Grazie al sostegno dei partiti dell'opposizione e filo-europei, il programma di salvataggio da 85 miliardi di euro è stato approvato con 222 voti favorevoli sui 300 della Camera.
Ma 43 parlamentari - ovvero quasi un terzo dei 149 deputati del partito di Tsipras - hanno votato contro o si sono astenuti: di più rispetto ai 38 (32 contrari e sei astenuti) del voto del 22 luglio scorso.

 Già l’altra mattina, in sede di esame del testo incommissione, Zoé Konstantopoulou, presidente del parlamento, aveva denunciato la "dittatura" dei creditori e respinto il nuovo piano.Nel suo discorso pronunciato nel corso del dibattito ha detto:"Non siamo quello che diciamo ma quello che facciamo.
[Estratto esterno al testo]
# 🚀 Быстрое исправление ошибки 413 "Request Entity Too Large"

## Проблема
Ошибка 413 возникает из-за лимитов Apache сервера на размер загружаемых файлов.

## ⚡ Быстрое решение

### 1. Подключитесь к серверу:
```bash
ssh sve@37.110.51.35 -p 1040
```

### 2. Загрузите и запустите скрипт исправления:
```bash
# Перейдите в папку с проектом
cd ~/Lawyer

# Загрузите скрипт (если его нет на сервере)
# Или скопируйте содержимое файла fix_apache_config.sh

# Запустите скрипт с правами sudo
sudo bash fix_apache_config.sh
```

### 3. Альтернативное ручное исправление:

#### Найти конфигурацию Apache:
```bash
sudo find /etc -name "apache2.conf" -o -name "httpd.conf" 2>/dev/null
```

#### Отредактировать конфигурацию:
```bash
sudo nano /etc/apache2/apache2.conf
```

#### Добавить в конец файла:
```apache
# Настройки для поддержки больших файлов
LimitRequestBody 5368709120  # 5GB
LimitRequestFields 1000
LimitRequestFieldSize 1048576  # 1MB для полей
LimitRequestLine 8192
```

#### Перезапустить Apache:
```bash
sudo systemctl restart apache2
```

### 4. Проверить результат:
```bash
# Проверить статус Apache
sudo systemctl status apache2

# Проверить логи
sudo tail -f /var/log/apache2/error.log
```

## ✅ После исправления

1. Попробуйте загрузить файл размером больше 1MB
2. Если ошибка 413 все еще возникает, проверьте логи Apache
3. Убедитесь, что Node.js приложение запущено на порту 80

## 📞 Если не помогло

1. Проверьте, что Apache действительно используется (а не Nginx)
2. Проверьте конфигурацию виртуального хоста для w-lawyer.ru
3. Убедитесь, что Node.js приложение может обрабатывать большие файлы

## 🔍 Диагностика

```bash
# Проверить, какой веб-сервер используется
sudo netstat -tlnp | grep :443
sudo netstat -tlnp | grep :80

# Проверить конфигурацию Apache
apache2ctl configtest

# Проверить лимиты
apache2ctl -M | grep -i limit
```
Siamo ogni parola della Costituzione se non ci passa proprio dalla mente di violare le garanzie costituzionali”.

Molti deputati hanno criticato il ministro delle Finanze, Euclide Tsakalotos che ha fatto di tutto per difendere l'accordo, pur ammettendo che esso contiene "misure difficili". Il ministro ha insistito sulla necessità di rispettare il calendario per poter riuscire a rimborsare i 3,4 miliardi di Euro dovuti alla Bce il 20 agosto.
Il divario all’interno di Syriza si è quindi fatto insanabile ieri, quando l'ex ministro dell'Energia Panayiotis Lafazanis, il leader di 'Piattaforma di sinistra', ha annunciato che contribuirà alla creazione di un nuovo movimento contrario al piano di salvataggio: in pratica un nuovo partito opposto al Syriza di Tsipras perché, sostiene l'ex ministro, accettando un nuovo accordo di salvataggio con i creditori internazioniali, "il governo è andato contro la volontà di oltre il 61% dei greci che hanno votato "no" al referendum del 5 luglio scorso".
Tsipras, da parte sua, ha già fatto sapere che chiederà un voto di fiducia per il suo governo non appena la Grecia, il prossimo 20 agosto, avrà ripagato il debito che ha con la Bce.
Già ai primi di agosto era stata convocata la segreteria politica del partito per discutere l'organizzazione di un congresso d'emergenza in cui affrontare la questione del crescente dissenso fra le varie correnti del partito sulle prospettive del Paese dopo le nuove misure di austerità che Atene è stata costretta ad accettare. Ma le due anime del partito ne erano uscite ancora più divise. 'Piattaforma di sinistra' - aveva chiesto la sospensione dei colloqui fra il governo ed i creditori e che il congresso si tenesse ad agosto, ma aveva prevalso la proposta di Tsipras per convocare il congresso a settembre.
La possibilità di una scissione all'interno di Syriza era stata ventilata già lo scorso 22 luglio dalla portavoce delgoverno Olga Gerovasili la quale aveva detto di non poter escludere un 'divorzio' all'interno del partito in quanto "non è possibile che convivano due pareri contrastanti nello stesso esecutivo". Ed aveva ammesso che una scissione all'interno di Syriza poteva essere inevitabile, date le opinioni radicalmente differenti da quelle del premier espresse da decine di suoi deputati.